(Items from a data source)

=======

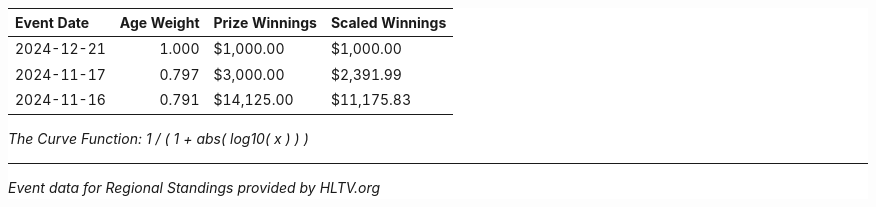 | Event Date | Age Weight | Prize Winnings | Scaled Winnings |
| :- | -: | :- | :- |
| 2024-12-21 |      1.000 | $1,000.00      | $1,000.00       |
| 2024-11-17 |      0.797 | $3,000.00      | $2,391.99       |
| 2024-11-16 |      0.791 | $14,125.00     | $11,175.83      |


<span id="curveFunction"></span>_The Curve Function: 1 / ( 1 + abs( log10( x ) ) )_<br />

---
_Event data for Regional Standings provided by HLTV.org_<br />
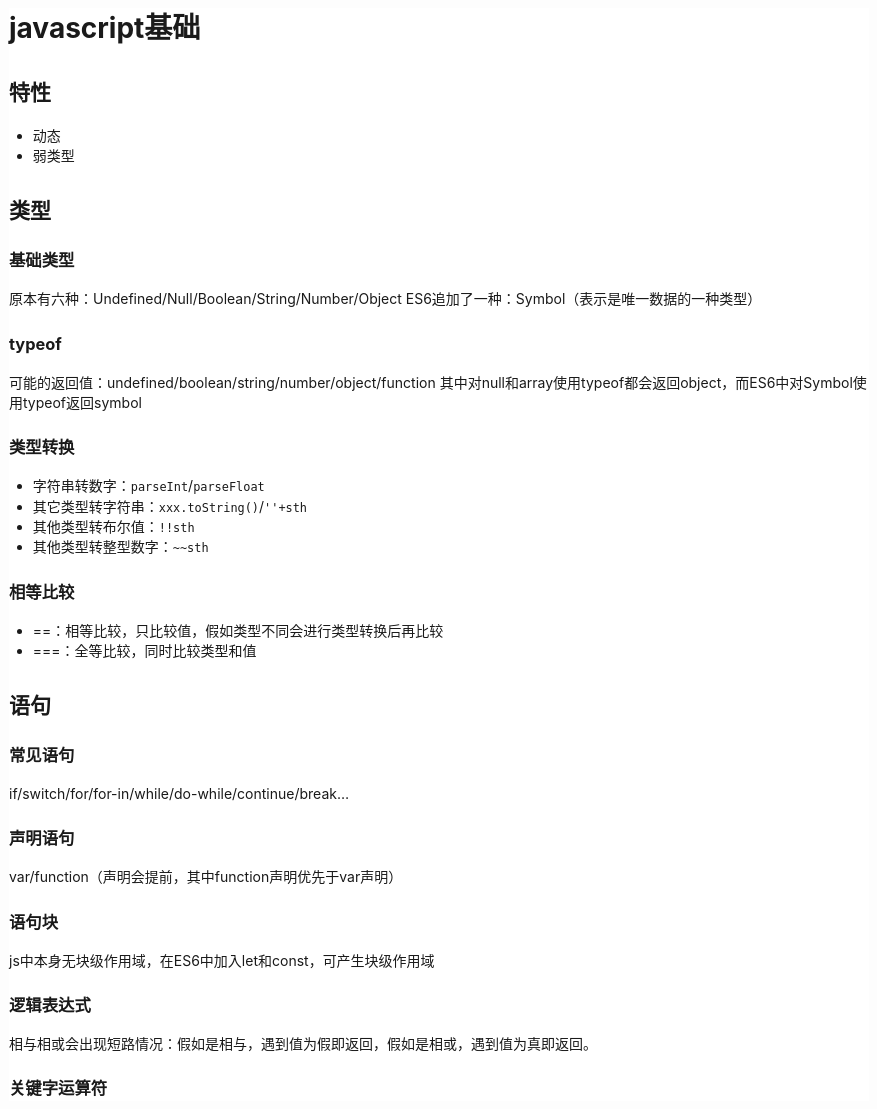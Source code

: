 # javascript基础

## 特性

* 动态
* 弱类型

## 类型

### 基础类型

原本有六种：Undefined/Null/Boolean/String/Number/Object
ES6追加了一种：Symbol（表示是唯一数据的一种类型）

### typeof

可能的返回值：undefined/boolean/string/number/object/function
其中对null和array使用typeof都会返回object，而ES6中对Symbol使用typeof返回symbol

### 类型转换

* 字符串转数字：`parseInt`/`parseFloat`
* 其它类型转字符串：`xxx.toString()`/`''+sth`
* 其他类型转布尔值：`!!sth`
* 其他类型转整型数字：`~~sth`

### 相等比较

* ==：相等比较，只比较值，假如类型不同会进行类型转换后再比较
* ===：全等比较，同时比较类型和值

## 语句

### 常见语句

if/switch/for/for-in/while/do-while/continue/break…

### 声明语句

var/function（声明会提前，其中function声明优先于var声明）

### 语句块

js中本身无块级作用域，在ES6中加入let和const，可产生块级作用域

### 逻辑表达式

相与相或会出现短路情况：假如是相与，遇到值为假即返回，假如是相或，遇到值为真即返回。

### 关键字运算符

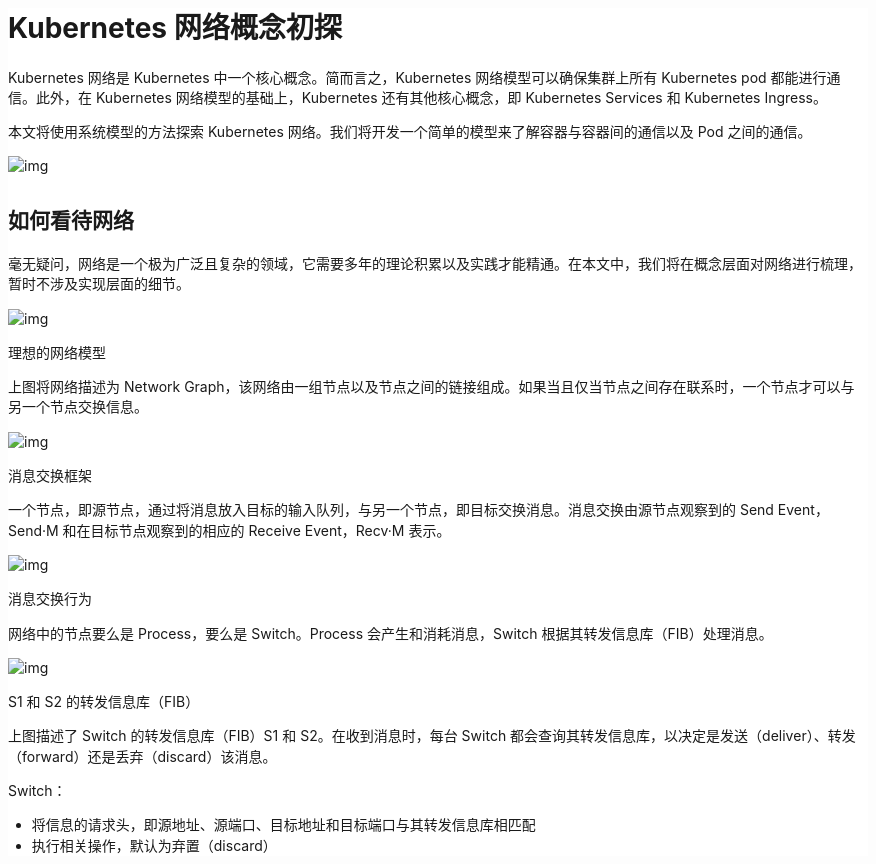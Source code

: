 # Kubernetes 网络概念初探

Kubernetes 网络是 Kubernetes 中一个核心概念。简而言之，Kubernetes 网络模型可以确保集群上所有 Kubernetes pod 都能进行通信。此外，在 Kubernetes 网络模型的基础上，Kubernetes 还有其他核心概念，即 Kubernetes Services 和 Kubernetes Ingress。



本文将使用系统模型的方法探索 Kubernetes 网络。我们将开发一个简单的模型来了解容器与容器间的通信以及 Pod 之间的通信。



![img](https://static001.geekbang.org/infoq/ab/abcc44a6f0de84e2f04d8dcc5a50892b.png)

## 如何看待网络

毫无疑问，网络是一个极为广泛且复杂的领域，它需要多年的理论积累以及实践才能精通。在本文中，我们将在概念层面对网络进行梳理，暂时不涉及实现层面的细节。



![img](https://static001.geekbang.org/infoq/34/3425852a0a8a8f18cff2a7c8d52378d1.png)

理想的网络模型



上图将网络描述为 Network Graph，该网络由一组节点以及节点之间的链接组成。如果当且仅当节点之间存在联系时，一个节点才可以与另一个节点交换信息。



![img](https://static001.geekbang.org/infoq/a7/a70e738484a7c2761c42fec9c83e7c57.png)

消息交换框架



一个节点，即源节点，通过将消息放入目标的输入队列，与另一个节点，即目标交换消息。消息交换由源节点观察到的 Send Event，Send·M 和在目标节点观察到的相应的 Receive Event，Recv·M 表示。



![img](https://static001.geekbang.org/infoq/a2/a2d4b7aaccf4eafcccbcbd27b9317cf4.png)

消息交换行为



网络中的节点要么是 Process，要么是 Switch。Process 会产生和消耗消息，Switch 根据其转发信息库（FIB）处理消息。



![img](https://static001.geekbang.org/infoq/c5/c5f423dcf35da452d3619d57d694b1df.png)

S1 和 S2 的转发信息库（FIB）



上图描述了 Switch 的转发信息库（FIB）S1 和 S2。在收到消息时，每台 Switch 都会查询其转发信息库，以决定是发送（deliver）、转发（forward）还是丢弃（discard）该消息。



Switch：

- 将信息的请求头，即源地址、源端口、目标地址和目标端口与其转发信息库相匹配
- 执行相关操作，默认为弃置（discard）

=======

Activity =
All of the records should be set down exactly, minus the pictures they hold.

Response for this exercise =
 | Event Date | Age Weight | Prize Winnings | Scaled Winnings |
| :- | -: | :- | :- |
| 2024-12-21 |      1.000 | $1,000.00      | $1,000.00       |
| 2024-11-17 |      0.797 | $3,000.00      | $2,391.99       |
| 2024-11-16 |      0.791 | $14,125.00     | $11,175.83      |


<span id="curveFunction"></span>_The Curve Function: 1 / ( 1 + abs( log10( x ) ) )_<br />

---
_Event data for Regional Standings provided by HLTV.org_<br />
Source code

: # javascript基础

## 特性

* 动态
* 弱类型

## 类型

### 基础类型

原本有六种：Undefined/Null/Boolean/String/Number/Object
ES6追加了一种：Symbol（表示是唯一数据的一种类型）

### typeof

可能的返回值：undefined/boolean/string/number/object/function
其中对null和array使用typeof都会返回object，而ES6中对Symbol使用typeof返回symbol

### 类型转换

* 字符串转数字：`parseInt`/`parseFloat`
* 其它类型转字符串：`xxx.toString()`/`''+sth`
* 其他类型转布尔值：`!!sth`
* 其他类型转整型数字：`~~sth`

### 相等比较

* ==：相等比较，只比较值，假如类型不同会进行类型转换后再比较
* ===：全等比较，同时比较类型和值

## 语句

### 常见语句

if/switch/for/for-in/while/do-while/continue/break…

### 声明语句

var/function（声明会提前，其中function声明优先于var声明）

### 语句块

js中本身无块级作用域，在ES6中加入let和const，可产生块级作用域

### 逻辑表达式

相与相或会出现短路情况：假如是相与，遇到值为假即返回，假如是相或，遇到值为真即返回。

### 关键字运算符

Source code

: # Kubernetes 网络概念初探

Kubernetes 网络是 Kubernetes 中一个核心概念。简而言之，Kubernetes 网络模型可以确保集群上所有 Kubernetes pod 都能进行通信。此外，在 Kubernetes 网络模型的基础上，Kubernetes 还有其他核心概念，即 Kubernetes Services 和 Kubernetes Ingress。



本文将使用系统模型的方法探索 Kubernetes 网络。我们将开发一个简单的模型来了解容器与容器间的通信以及 Pod 之间的通信。



![img](https://static001.geekbang.org/infoq/ab/abcc44a6f0de84e2f04d8dcc5a50892b.png)

## 如何看待网络

毫无疑问，网络是一个极为广泛且复杂的领域，它需要多年的理论积累以及实践才能精通。在本文中，我们将在概念层面对网络进行梳理，暂时不涉及实现层面的细节。



![img](https://static001.geekbang.org/infoq/34/3425852a0a8a8f18cff2a7c8d52378d1.png)

理想的网络模型



上图将网络描述为 Network Graph，该网络由一组节点以及节点之间的链接组成。如果当且仅当节点之间存在联系时，一个节点才可以与另一个节点交换信息。



![img](https://static001.geekbang.org/infoq/a7/a70e738484a7c2761c42fec9c83e7c57.png)

消息交换框架



一个节点，即源节点，通过将消息放入目标的输入队列，与另一个节点，即目标交换消息。消息交换由源节点观察到的 Send Event，Send·M 和在目标节点观察到的相应的 Receive Event，Recv·M 表示。



![img](https://static001.geekbang.org/infoq/a2/a2d4b7aaccf4eafcccbcbd27b9317cf4.png)

消息交换行为



网络中的节点要么是 Process，要么是 Switch。Process 会产生和消耗消息，Switch 根据其转发信息库（FIB）处理消息。



![img](https://static001.geekbang.org/infoq/c5/c5f423dcf35da452d3619d57d694b1df.png)

S1 和 S2 的转发信息库（FIB）



上图描述了 Switch 的转发信息库（FIB）S1 和 S2。在收到消息时，每台 Switch 都会查询其转发信息库，以决定是发送（deliver）、转发（forward）还是丢弃（discard）该消息。



Switch：

- 将信息的请求头，即源地址、源端口、目标地址和目标端口与其转发信息库相匹配
- 执行相关操作，默认为弃置（discard）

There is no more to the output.